EXERCISE DIRECTIONS: Write out exactly the lines below that run from the one containing "### Version 0.0.4" through the one containing "1 便士，以确保你不是垃圾邮件发送者。如果你正在寻找这样的服务，你是在正确的地方。在本帖中，我们将分享 2019", both included, with no other lines.
------------------------------------------------------------
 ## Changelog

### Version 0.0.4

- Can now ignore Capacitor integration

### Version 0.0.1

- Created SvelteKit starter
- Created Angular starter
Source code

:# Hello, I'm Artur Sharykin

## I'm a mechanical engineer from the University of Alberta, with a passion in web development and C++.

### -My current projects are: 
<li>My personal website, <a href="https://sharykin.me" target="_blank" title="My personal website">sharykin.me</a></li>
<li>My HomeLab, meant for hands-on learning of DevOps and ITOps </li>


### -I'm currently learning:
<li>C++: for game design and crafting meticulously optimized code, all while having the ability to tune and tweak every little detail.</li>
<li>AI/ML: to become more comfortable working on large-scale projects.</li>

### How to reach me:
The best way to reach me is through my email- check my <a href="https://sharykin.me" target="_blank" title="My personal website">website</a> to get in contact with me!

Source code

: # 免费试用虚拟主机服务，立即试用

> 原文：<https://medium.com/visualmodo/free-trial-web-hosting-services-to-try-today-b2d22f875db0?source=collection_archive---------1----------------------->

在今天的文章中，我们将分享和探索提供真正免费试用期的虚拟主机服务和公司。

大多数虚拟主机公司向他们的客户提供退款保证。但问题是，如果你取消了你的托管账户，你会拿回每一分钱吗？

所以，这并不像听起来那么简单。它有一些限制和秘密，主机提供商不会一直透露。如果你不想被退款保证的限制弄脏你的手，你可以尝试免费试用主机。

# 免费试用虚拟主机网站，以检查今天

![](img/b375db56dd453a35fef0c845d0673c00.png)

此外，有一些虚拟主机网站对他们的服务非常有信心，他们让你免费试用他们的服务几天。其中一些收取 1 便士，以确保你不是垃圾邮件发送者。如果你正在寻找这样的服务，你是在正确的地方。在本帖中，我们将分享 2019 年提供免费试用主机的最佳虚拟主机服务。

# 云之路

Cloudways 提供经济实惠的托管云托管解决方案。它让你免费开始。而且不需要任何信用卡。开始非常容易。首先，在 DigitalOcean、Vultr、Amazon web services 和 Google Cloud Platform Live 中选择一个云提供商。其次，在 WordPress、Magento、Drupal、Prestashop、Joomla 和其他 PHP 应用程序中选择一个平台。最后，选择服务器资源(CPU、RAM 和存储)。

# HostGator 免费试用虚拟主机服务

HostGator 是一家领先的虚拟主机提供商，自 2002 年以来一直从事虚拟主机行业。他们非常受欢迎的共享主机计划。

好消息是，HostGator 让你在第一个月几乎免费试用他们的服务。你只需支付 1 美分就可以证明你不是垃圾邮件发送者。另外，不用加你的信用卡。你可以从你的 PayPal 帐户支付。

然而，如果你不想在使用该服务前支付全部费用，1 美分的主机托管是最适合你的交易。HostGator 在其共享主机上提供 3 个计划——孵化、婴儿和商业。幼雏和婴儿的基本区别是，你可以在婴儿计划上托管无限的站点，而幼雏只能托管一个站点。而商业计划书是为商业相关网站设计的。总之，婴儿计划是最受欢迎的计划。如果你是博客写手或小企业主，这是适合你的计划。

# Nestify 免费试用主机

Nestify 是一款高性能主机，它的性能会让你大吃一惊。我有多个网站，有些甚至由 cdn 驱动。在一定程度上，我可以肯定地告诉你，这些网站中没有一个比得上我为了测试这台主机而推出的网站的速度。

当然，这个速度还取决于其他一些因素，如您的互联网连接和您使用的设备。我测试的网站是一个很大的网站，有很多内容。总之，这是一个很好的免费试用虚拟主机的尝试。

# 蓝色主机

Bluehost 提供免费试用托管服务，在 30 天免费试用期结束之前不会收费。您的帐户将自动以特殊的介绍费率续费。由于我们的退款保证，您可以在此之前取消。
------------------------------------------------------------
EXERCISE RESULT:
### Version 0.0.4

- Can now ignore Capacitor integration

### Version 0.0.1

- Created SvelteKit starter
- Created Angular starter
Source code

:# Hello, I'm Artur Sharykin

## I'm a mechanical engineer from the University of Alberta, with a passion in web development and C++.

### -My current projects are: 
<li>My personal website, <a href="https://sharykin.me" target="_blank" title="My personal website">sharykin.me</a></li>
<li>My HomeLab, meant for hands-on learning of DevOps and ITOps </li>


### -I'm currently learning:
<li>C++: for game design and crafting meticulously optimized code, all while having the ability to tune and tweak every little detail.</li>
<li>AI/ML: to become more comfortable working on large-scale projects.</li>

### How to reach me:
The best way to reach me is through my email- check my <a href="https://sharykin.me" target="_blank" title="My personal website">website</a> to get in contact with me!

Source code

: # 免费试用虚拟主机服务，立即试用

> 原文：<https://medium.com/visualmodo/free-trial-web-hosting-services-to-try-today-b2d22f875db0?source=collection_archive---------1----------------------->

在今天的文章中，我们将分享和探索提供真正免费试用期的虚拟主机服务和公司。

大多数虚拟主机公司向他们的客户提供退款保证。但问题是，如果你取消了你的托管账户，你会拿回每一分钱吗？

所以，这并不像听起来那么简单。它有一些限制和秘密，主机提供商不会一直透露。如果你不想被退款保证的限制弄脏你的手，你可以尝试免费试用主机。

# 免费试用虚拟主机网站，以检查今天

![](img/b375db56dd453a35fef0c845d0673c00.png)

此外，有一些虚拟主机网站对他们的服务非常有信心，他们让你免费试用他们的服务几天。其中一些收取 1 便士，以确保你不是垃圾邮件发送者。如果你正在寻找这样的服务，你是在正确的地方。在本帖中，我们将分享 2019 年提供免费试用主机的最佳虚拟主机服务。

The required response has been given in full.